L’altro elemento riguarda il consenso. Grillo fa riferimento anche a una mancata reazione della ragazza: “C’è un video, passaggio per passaggio, e si vede che c’è la consensualità: un gruppo che ride, ragazzi di 19 anni che si stanno divertendo, che sono in mutande e saltellano col pisello così perché sono quattro coglioni, non quattro stupratori”, afferma il garante M5s.
In primis va chiarito questo: “Gli studi dimostrano che nel 70% dei casi quando si subisce una violenza è normale avere un’accondiscendenza per evitare danni maggiori, estraniarsi. Ci sono studi che sgombrano il campo da questi luoghi comuni, bisogna far passare messaggi positivi o si rischiano passi indietro”, afferma Menditto. Ed è questo il nodo: Grillo alimenta luoghi comuni in un’arringa difensiva che va a discapito di tutti, persino di suo figlio quando si domanda il perché – se davvero fosse colpevole – non sia già in prigione.

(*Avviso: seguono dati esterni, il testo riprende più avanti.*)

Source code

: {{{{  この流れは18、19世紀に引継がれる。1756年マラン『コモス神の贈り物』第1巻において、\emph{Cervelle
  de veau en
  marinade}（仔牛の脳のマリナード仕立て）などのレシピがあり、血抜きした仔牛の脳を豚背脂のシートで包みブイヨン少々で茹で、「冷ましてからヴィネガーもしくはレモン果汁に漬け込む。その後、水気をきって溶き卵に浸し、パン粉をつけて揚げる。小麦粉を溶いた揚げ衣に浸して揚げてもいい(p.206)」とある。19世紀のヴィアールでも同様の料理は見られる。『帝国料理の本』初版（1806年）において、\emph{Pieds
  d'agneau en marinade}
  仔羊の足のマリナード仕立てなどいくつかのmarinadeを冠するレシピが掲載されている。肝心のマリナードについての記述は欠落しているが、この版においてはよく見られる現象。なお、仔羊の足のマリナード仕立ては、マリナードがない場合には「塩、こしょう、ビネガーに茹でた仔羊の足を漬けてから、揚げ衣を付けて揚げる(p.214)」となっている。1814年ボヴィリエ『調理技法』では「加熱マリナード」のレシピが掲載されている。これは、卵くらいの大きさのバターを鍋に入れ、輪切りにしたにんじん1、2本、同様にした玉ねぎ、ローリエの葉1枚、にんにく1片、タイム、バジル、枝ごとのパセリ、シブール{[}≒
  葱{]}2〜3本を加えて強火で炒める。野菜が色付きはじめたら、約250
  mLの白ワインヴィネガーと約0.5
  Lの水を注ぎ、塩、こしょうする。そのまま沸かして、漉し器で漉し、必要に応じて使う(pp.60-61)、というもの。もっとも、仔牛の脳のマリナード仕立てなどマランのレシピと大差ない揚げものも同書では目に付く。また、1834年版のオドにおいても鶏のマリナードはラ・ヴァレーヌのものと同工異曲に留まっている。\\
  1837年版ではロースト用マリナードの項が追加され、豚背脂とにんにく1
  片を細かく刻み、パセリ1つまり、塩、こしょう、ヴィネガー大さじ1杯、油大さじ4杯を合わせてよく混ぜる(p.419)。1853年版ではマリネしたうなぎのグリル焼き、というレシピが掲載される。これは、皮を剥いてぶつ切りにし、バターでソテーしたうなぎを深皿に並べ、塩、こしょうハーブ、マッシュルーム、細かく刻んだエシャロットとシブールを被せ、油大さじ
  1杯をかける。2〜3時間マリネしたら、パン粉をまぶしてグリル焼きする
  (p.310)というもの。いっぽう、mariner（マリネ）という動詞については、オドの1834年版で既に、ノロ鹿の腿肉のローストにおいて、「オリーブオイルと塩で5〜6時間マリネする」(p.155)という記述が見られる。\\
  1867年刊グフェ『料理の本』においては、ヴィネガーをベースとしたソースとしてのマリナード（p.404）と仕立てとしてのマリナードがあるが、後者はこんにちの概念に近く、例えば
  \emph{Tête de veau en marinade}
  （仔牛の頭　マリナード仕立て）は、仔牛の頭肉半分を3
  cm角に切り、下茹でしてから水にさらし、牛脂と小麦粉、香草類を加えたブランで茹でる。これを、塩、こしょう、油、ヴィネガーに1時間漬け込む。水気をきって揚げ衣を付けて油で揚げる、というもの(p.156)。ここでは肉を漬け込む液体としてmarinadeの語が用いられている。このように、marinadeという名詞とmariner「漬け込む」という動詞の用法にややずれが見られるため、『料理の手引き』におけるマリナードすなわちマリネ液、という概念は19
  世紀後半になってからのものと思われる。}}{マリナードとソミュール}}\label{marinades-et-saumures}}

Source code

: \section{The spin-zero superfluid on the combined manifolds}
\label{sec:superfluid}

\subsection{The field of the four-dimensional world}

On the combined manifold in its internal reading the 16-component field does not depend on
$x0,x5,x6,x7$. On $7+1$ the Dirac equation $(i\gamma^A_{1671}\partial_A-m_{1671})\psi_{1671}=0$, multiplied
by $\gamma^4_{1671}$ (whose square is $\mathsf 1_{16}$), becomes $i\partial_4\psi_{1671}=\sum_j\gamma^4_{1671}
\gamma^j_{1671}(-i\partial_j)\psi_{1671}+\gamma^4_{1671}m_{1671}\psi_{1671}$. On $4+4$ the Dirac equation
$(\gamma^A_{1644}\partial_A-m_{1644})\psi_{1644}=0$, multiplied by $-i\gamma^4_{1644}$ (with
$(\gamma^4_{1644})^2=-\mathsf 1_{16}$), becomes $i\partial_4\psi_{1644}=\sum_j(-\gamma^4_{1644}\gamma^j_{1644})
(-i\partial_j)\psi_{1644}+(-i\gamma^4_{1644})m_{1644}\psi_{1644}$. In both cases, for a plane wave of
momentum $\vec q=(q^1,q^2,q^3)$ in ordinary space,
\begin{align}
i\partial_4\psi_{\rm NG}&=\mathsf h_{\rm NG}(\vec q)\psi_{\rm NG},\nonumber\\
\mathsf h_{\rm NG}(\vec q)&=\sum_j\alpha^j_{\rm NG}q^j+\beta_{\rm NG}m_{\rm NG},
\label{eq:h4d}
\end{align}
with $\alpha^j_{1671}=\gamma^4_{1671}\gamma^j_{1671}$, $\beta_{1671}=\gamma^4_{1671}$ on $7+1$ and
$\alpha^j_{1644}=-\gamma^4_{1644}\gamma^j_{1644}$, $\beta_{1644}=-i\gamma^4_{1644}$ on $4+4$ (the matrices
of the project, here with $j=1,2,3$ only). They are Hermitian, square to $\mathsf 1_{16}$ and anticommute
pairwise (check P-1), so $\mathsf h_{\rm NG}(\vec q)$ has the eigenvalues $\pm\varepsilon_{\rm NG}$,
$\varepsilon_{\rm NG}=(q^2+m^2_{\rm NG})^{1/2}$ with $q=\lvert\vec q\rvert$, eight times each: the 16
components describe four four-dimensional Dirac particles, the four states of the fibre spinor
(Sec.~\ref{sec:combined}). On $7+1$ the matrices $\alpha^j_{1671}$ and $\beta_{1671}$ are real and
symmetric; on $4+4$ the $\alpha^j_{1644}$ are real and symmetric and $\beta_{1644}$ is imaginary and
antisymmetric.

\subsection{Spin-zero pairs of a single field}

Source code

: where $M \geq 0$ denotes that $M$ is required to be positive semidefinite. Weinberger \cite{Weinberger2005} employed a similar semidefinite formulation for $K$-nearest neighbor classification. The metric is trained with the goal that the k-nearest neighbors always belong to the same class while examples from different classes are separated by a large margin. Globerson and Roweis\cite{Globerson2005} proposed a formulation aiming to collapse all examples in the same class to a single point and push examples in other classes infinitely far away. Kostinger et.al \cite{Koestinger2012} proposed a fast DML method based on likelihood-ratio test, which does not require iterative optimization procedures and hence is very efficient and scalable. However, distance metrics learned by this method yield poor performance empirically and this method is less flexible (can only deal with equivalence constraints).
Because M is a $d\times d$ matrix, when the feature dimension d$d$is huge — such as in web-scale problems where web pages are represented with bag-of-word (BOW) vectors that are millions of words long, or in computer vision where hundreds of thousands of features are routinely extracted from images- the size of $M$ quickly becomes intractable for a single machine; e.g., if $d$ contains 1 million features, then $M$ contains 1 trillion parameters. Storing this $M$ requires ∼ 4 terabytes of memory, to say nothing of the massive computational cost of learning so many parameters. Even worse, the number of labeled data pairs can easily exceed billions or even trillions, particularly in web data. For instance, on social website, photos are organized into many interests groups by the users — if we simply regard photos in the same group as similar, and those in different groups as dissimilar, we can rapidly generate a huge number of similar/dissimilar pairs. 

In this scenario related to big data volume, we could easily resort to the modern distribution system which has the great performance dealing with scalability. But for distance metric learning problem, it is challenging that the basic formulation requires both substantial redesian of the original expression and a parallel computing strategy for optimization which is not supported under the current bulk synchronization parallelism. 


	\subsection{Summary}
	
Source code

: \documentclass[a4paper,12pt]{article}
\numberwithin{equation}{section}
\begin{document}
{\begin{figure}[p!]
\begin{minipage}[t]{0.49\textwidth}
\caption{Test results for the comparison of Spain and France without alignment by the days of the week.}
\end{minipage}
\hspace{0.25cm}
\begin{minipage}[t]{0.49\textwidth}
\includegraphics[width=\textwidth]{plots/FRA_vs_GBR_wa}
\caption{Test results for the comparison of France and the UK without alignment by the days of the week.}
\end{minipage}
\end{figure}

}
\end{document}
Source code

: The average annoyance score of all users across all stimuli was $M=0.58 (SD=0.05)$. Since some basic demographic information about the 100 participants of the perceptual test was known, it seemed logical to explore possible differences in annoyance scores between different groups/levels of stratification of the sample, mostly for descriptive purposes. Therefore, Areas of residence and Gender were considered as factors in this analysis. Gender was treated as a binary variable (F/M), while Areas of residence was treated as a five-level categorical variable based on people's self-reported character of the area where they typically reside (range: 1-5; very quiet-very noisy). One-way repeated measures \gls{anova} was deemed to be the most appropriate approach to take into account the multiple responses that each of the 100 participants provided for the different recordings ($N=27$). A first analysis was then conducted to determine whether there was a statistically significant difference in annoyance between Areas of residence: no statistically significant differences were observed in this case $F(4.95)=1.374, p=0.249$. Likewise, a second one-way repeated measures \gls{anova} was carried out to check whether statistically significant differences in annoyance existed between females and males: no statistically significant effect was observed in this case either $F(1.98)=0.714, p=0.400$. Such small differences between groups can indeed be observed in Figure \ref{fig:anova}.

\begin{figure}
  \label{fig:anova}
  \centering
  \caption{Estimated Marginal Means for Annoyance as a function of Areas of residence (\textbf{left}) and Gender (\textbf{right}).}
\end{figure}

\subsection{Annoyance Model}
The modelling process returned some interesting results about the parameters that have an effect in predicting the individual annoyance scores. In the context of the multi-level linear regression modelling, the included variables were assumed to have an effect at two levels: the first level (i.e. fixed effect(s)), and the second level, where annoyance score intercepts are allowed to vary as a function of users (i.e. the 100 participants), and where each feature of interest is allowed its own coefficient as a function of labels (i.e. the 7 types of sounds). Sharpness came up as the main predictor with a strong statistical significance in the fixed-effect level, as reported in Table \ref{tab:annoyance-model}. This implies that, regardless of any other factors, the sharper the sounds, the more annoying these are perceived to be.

Il nostro processo penale ha due principi fondamentali: da un lato la presunzione di innocenza, fino alla sentenza. In base a questo principio le misure cautelari personali possono essere adottate solo se sussistono gravi indizi di colpevolezza e vi siano delle precise esigenze cautelari (pericolo di inquinamento delle prove, fuga o pericolo di fuga dell’imputato, tutela della collettività) e, ove adottate, non possono avere una durata indeterminata. Ed è per questo che attualmente il figlio di Grillo è libero. Ma accanto a questo principio ne esiste un altro: la donna che denuncia è un testimone di per sé e in quanto tale è credibile fino a prova contraria. Chi denuncia ha l’obbligo di dire la verità.
E la ragazza in questione, dicono gli atti alla Procura, ha raccontato di essere stata obbligata ad assumere alcol. In quel caso ci troveremmo di fronte a uno stato di minorata difesa con l’ubriachezza indotta. Questa condizione non rende il reato meno grave. “L’80% delle persone afferma che una donna ubriaca al momento della violenza se l’è cercata: assolutamente no”, ribadisce Menditto. “Questi sono luoghi comuni. L’atto sessuale richiede un consenso, se non è un consenso consapevole, è un reato gravissimo. I singoli casi sono complicati, ma chi è dall’altra parte è in grado di percepire se c’è il consenso o meno”, prosegue Meditto.
“Nonostante tutto ciò che sappiamo sulle dinamiche della violenza, ogni comportamento di una donna che denuncia uno stupro viene guardato con sospetto. Non si è consenzienti quando si è obbligate ad avere rapporti sessuali contro la propria volontà o quando non si può prestare consenso perché ubriache”, fa notare ancora la presidente di D.i.Re.
Grillo è libero di difendere la presunta innocenza di suo figlio fino alla fine perché non è questa la sede dove si stabilisce quale sia la verità, ma è assolutamente imprescindibile non far cadere quelle parole nel vuoto. Non c’è una scadenza per denunciare le violenze. Non stabilisce Grillo qual è il tempo giusto in cui quelle (presunte) violenze sono ancora tali per essere denunciate. Non è Grillo a stabilire se la ragazza fosse consenziente. Sarà la magistratura a farlo. E se la ragazza avesse cambiato idea un secondo prima di iniziare? Sarebbe diverso? Se la ragazza era ubriaca come gli altri ragazzi era meno violenza?
Secondo l’Istat (rilevazione del 2019), persiste in Italia il pregiudizio che addebita alla donna la responsabilità della violenza sessuale subita. Addirittura il 39,3% della popolazione ritiene che una donna è in grado di sottrarsi a un rapporto sessuale se davvero non lo vuole. Anche la percentuale di chi pensa che le donne possano provocare la violenza sessuale con il loro modo di vestire è elevata (23,9%).
Il 15,1%, inoltre, è dell’opinione che una donna che subisce violenza sessuale quando è ubriaca o sotto l’effetto di droghe sia almeno in parte corresponsabile. Non è più ammissibile alimentare questa mentalità, qualunque sia il grado di coinvolgimento di chi parla.